Assignments & Activities

ConfEreNCES
 

Three types of activities will appear in our weekly conferences.
 

  • Activity Type 1 will require an informal essay response. This designation requires that each of you create an individual, original primary response to the assigned question in paragraph form.  As the title suggests, your language and tone may be conversational and informal. However, as the word essay indicates, these responses must contain more substance than a simple reaction. They must also show some kind of development in the main idea, e.g.,  general statements should be supported with examples or explanation.
  • Activity type 2 will present a  discussion topic.  Unlike the informal essay response, discussion responses require that  you read what other class members have said and react to, build on, or add to their ideas. While there is no required length to these responses, your contribution should somehow add to the substance of the discussion.
  • Activity type 3 will require the formal essay. These critical essays or papers require all of the traditional qualities of essay writing: e.g., coherence, unity and development. They will be individually graded and contribute directly to your final grade, as described in the syllabus. Although I may ask you to post a paper to a weekly conference so that your classmates may share in your observations, I will also need a copy in the Assignment Folder for the purposes of grading. Only assignments submitted to the Assignment Folder will be graded.
I will provide instructions in each conference concerning the place to enter your contribution. In most cases, I will ask you to respond within the conference area. To do this, you need to click the RESPOND button on the menu bar at the bottom of the frame. Having accessed the respond dialog box , you can then write or paste your response into the text box.

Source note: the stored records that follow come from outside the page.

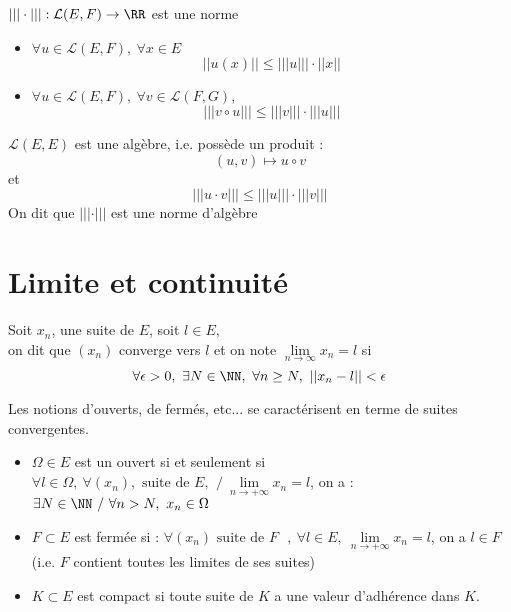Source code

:\documentclass[../main.tex]{subfile}
\begin{document}
\begin{prop}
	$|||\cdot||| : \mathcal{L}(E, F) \to \RR$ est une norme
\end{prop}


\begin{propri}
\begin{itemize}
	
	\item $\forall u \in \mathcal{L}(E, F), \ \forall x \in E$\\
	$$||u(x)|| \leq |||u||| \cdot ||x||$$

	\item $\forall u \in \mathcal{L}(E, F), \ \forall v \in \mathcal{L}(F, G)$, \\
	$$|||v \circ u||| \leq |||v||| \cdot |||u|||$$
\end{itemize}
\end{propri}

\begin{rema}
	$\mathcal{L}(E, E)$ est une algèbre, i.e. possède un produit :\\
	$$(u, v) \mapsto u \circ v$$
	et
	$$|||u\cdot v||| \leq |||u||| \cdot |||v|||$$
	On dit que $|||\cdot|||$ est une norme d'algèbre
\end{rema}

\begin{exerc}
\end{exerc}

\section{Limite et continuité}

\begin{defi}
	Soit $x_n$, une suite de $E$, soit $l \in E$, \\
	on dit que $(x_n)$ converge vers $l$ et on note $\lim\limits_{n \to \infty} x_n = l$ si
	$$\forall \epsilon > 0 , \ \exists N \in \NN, \ \forall n \geq N, \ ||x_n - l|| < \epsilon$$
\end{defi}

\begin{rap}
	Les notions d'ouverts, de fermés, etc... se caractérisent en terme de suites convergentes.
\end{rap}

\begin{ex}
\begin{itemize}	
	\item $\Omega \in E$ est un ouvert si et seulement si $\forall l \in \Omega, \ \forall (x_n), \text{ suite de $E$, } \ / \ \lim\limits_{n \to + \infty} x_n = l$, on a : \\
	$\exists N \in \NN \ / \ \forall n > N, \ x_n \in \Omega$
	\item $F \subset E$ est fermée si :
	$\forall (x_n) \text{ suite de $F$ }, \ \forall l \in E, \ \lim\limits_{n \to + \infty} x_n = l$, on a $l \in F$
	(i.e. $F$ contient toutes les limites de ses suites)
	\item $K \subset E$ est compact si toute suite de $K$ a une valeur d'adhérence dans $K$.
\end{itemize}
\end{ex}
\end{document}
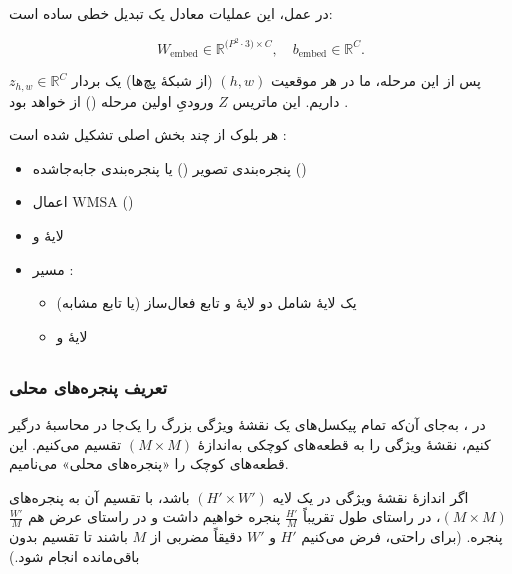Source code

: در عمل، این عملیات معادل یک تبدیل خطی ساده است:

\[
W_{\text{embed}} \in \mathbb{R}^{\bigl(P^2 \cdot 3\bigr) \times C},
\quad
b_{\text{embed}} \in \mathbb{R}^{C}.
\]

پس از این مرحله، ما در هر موقعیت \((h, w)\) (از شبکهٔ پچ‌ها) یک بردار 
\(\displaystyle z_{h,w} \in \mathbb{R}^{C}\) داریم. این ماتریس \(\displaystyle Z\) 
ورودیِ اولین مرحله () از  خواهد بود \cite{liu2021swintransformer}.

هر بلوک  از چند بخش اصلی تشکیل شده است \cite{liu2021swintransformer}:
\begin{itemize}
	\item پنجره‌بندی تصویر (\textbf{}) 
	یا پنجره‌بندی جابه‌جاشده (\textbf{})
	\item اعمال \(\mathrm{WMSA}\) (\textbf{})
	\item لایهٔ \textbf{} و \textbf{}
	\item مسیر \textbf{}:
	\begin{itemize}
		\item یک لایهٔ  شامل دو لایهٔ \textbf{} 
		و تابع فعال‌ساز \textbf{} (یا تابع مشابه)
		\item لایهٔ \textbf{} و \textbf{}
	\end{itemize}
\end{itemize}



\subsection{}

\subsubsection{تعریف پنجره‌های محلی}

در ، به‌جای آن‌که تمام پیکسل‌های یک نقشهٔ ویژگی بزرگ را یک‌جا 
در محاسبهٔ  درگیر کنیم، نقشهٔ ویژگی را به قطعه‌های کوچکی به‌اندازهٔ 
\(\displaystyle (M \times M)\) تقسیم می‌کنیم. این قطعه‌های کوچک را 
«پنجره‌های محلی» می‌نامیم.

اگر اندازهٔ نقشهٔ ویژگی در یک لایه 
\(\displaystyle (H' \times W')\) باشد، 
با تقسیم آن به پنجره‌های 
\(\displaystyle (M \times M)\)، 
در راستای طول تقریباً 
\(\displaystyle \tfrac{H'}{M}\) پنجره خواهیم داشت 
و در راستای عرض هم 
\(\displaystyle \tfrac{W'}{M}\) پنجره.
(برای راحتی، فرض می‌کنیم 
\(\displaystyle H'\) و \(\displaystyle W'\) 
دقیقاً مضربی از \(\displaystyle M\) باشند 
تا تقسیم بدون باقی‌مانده انجام شود.)

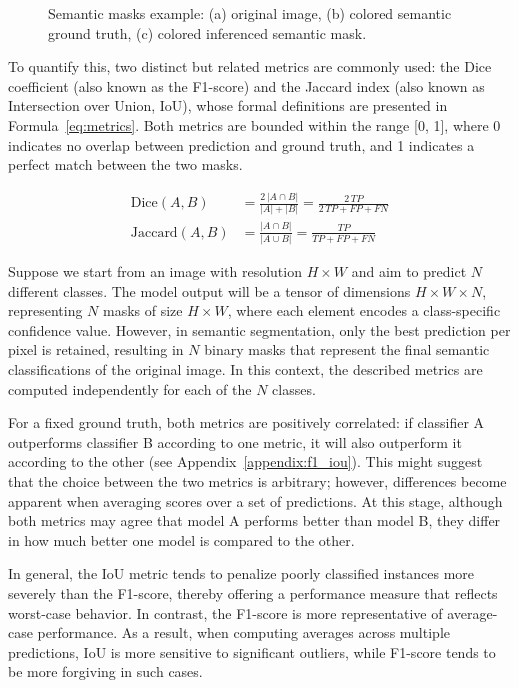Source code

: \begin{figure}[htbp]
    \caption{Semantic masks example: (a) original image, (b) colored semantic ground truth, (c) colored inferenced semantic mask.}
    \label{fig:semantic_masks}
\end{figure}

To quantify this, two distinct but related metrics are commonly used: the Dice coefficient (also known as the F1-score) and the Jaccard index (also known as Intersection over Union, IoU), whose formal definitions are presented in Formula~\ref{eq:metrics}. Both metrics are bounded within the range [0, 1], where 0 indicates no overlap between prediction and ground truth, and 1 indicates a perfect match between the two masks.

\begin{equation}
    \begin{aligned}
    \text{Dice}(A, B) &= \frac{2\,|A \cap B|}{|A| + |B|} = \frac{2\,TP}{2\,TP + FP + FN} \\
    \text{Jaccard}(A, B)  &= \frac{|A \cap B|}{|A \cup B|} = \frac{TP}{TP + FP + FN}
    \end{aligned}
    \label{eq:metrics}
\end{equation}

Suppose we start from an image with resolution $H \times W$ and aim to predict $N$ different classes. The model output will be a tensor of dimensions $H \times W \times N$, representing $N$ masks of size $H \times W$, where each element encodes a class-specific confidence value. However, in semantic segmentation, only the best prediction per pixel is retained, resulting in $N$ binary masks that represent the final semantic classifications of the original image. In this context, the described metrics are computed independently for each of the $N$ classes.

For a fixed ground truth, both metrics are positively correlated: if classifier A outperforms classifier B according to one metric, it will also outperform it according to the other (see Appendix~\ref{appendix:f1_iou}). This might suggest that the choice between the two metrics is arbitrary; however, differences become apparent when averaging scores over a set of predictions. At this stage, although both metrics may agree that model A performs better than model B, they differ in how much better one model is compared to the other.

In general, the IoU metric tends to penalize poorly classified instances more severely than the F1-score, thereby offering a performance measure that reflects worst-case behavior. In contrast, the F1-score is more representative of average-case performance. As a result, when computing averages across multiple predictions, IoU is more sensitive to significant outliers, while F1-score tends to be more forgiving in such cases.

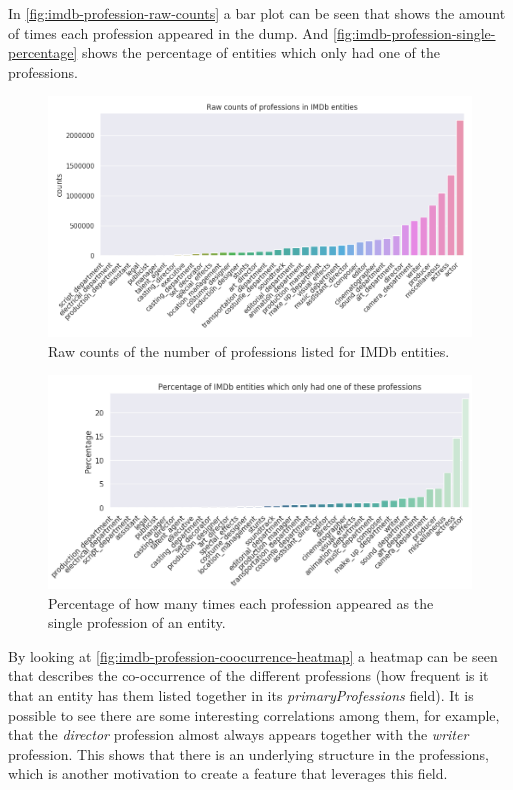 \documentclass[epsfig,a4paper,11pt,titlepage,twoside,openany]{book}
\begin{document}
In \autoref{fig:imdb-profession-raw-counts} a bar plot can be seen that shows the amount of times each profession appeared in the dump. And \autoref{fig:imdb-profession-single-percentage} shows the percentage of entities which only had one of the professions.

\begin{figure}[H]
  \centering \includegraphics[width=\textwidth]{raw_profession_counts_imdb}
  \caption{Raw counts of the number of professions listed for IMDb entities.}
  \label{fig:imdb-profession-raw-counts}
\end{figure}


\begin{figure}[H]
  \centering \includegraphics[width=\textwidth]{imdb_percentage_single_professions}
  \caption{Percentage of how many times each profession appeared as the single profession of an entity.}
  \label{fig:imdb-profession-single-percentage}
\end{figure}


By looking at \autoref{fig:imdb-profession-coocurrence-heatmap} a heatmap can be seen that describes the co-occurrence of the different professions (how frequent is it that an entity has them listed together in its \textit{primaryProfessions} field). It is possible to see there are some interesting correlations among them, for example, that the \textit{director} profession almost always appears together with the \textit{writer} profession. This shows that there is an underlying structure in the professions, which is another motivation to create a feature that leverages this field.
\end{document}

As far as participation in informal essay conferences is concerned, I expect each of you in the class to create an original response to the assigned question, after which you are encouraged to comment on or ask questions about the responses of your fellow students. In the discussion conferences, on the other hand, you will be expected to participate in more back-and-forth communication with classmates in various areas of the discussion thread. In these threads, you may be responding to the original question or the input of other participants as seems appropriate.

By using this structure I am not trying to discourage casual input in the essay threads, but distinguish between activities in which I am looking for the presentation of carefully developed ideas, polished prose and critical or analytical reflection and those where I want you to have a chance to "think on your feet" and develop your thoughts collaboratively with classmates. 

Another factor I have considered in the weekly conference structure is computer access and online time. With our conference set-up you can view all of the week's assignments at once using the "read all notes" function. If you print out or save this frame, you can study the assignments offline. You can then compose all of your responses offline. If you place your responses in a single document, you can load them onto WT in relatively little time using the cut-and-paste method. In the worst of week's you can use this method; in the best of weeks you can log on every day and COMMUNICATE.

After the conference closes, I will archive it by putting it on "read only" status. I will do this to ensure that our focus stays on present conversations and to limit the places where class members and I will have to look for new input. If you want to continue a discussion, you can do so in the "free space" topic areas that will appear in each weekly conference area or you can create a new Main Topic.

In the second phase of the course, everything will change.
For the most part, we will have workshops and ongoing discussions on the individual works, but more about that in Week 8!

**IMPORTANT INFORMATION ABOUT WEEKLY DUE DATES**

Weekly conferences and study segments in Phase 1 will be uploaded on Sunday mornings by 1200 Central European Time (GMT + 1) and they will end 13 days later, on Saturday evenings at 2300 (GMT+1).

Unless I see that the conference is going off track or faltering in some way, I will usually wait until the middle or end of the first week to comment on the conference content. At the end of the second week, I will make final summary and/or additional individual comments as seems useful.  I will make individual comments at any time that I see an unusually interesting idea or perceive a problem in content.

Because conferences will be loaded on a weekly basis, but will be open for two weeks, the conference modules in Phase 1 will overlap.
 

The Midterm

The midterm will be a proctored exam on which you will be asked to write short essay responses to questions which directly relate to concepts and ideas introduced during the first 6 weeks of study. In most cases, you will have a choice of questions.

The fInAL
 

The final online exam will provide you with a choice of several questions on critical aspects of the works read during the course and/or discussing their experiences with critical approaches.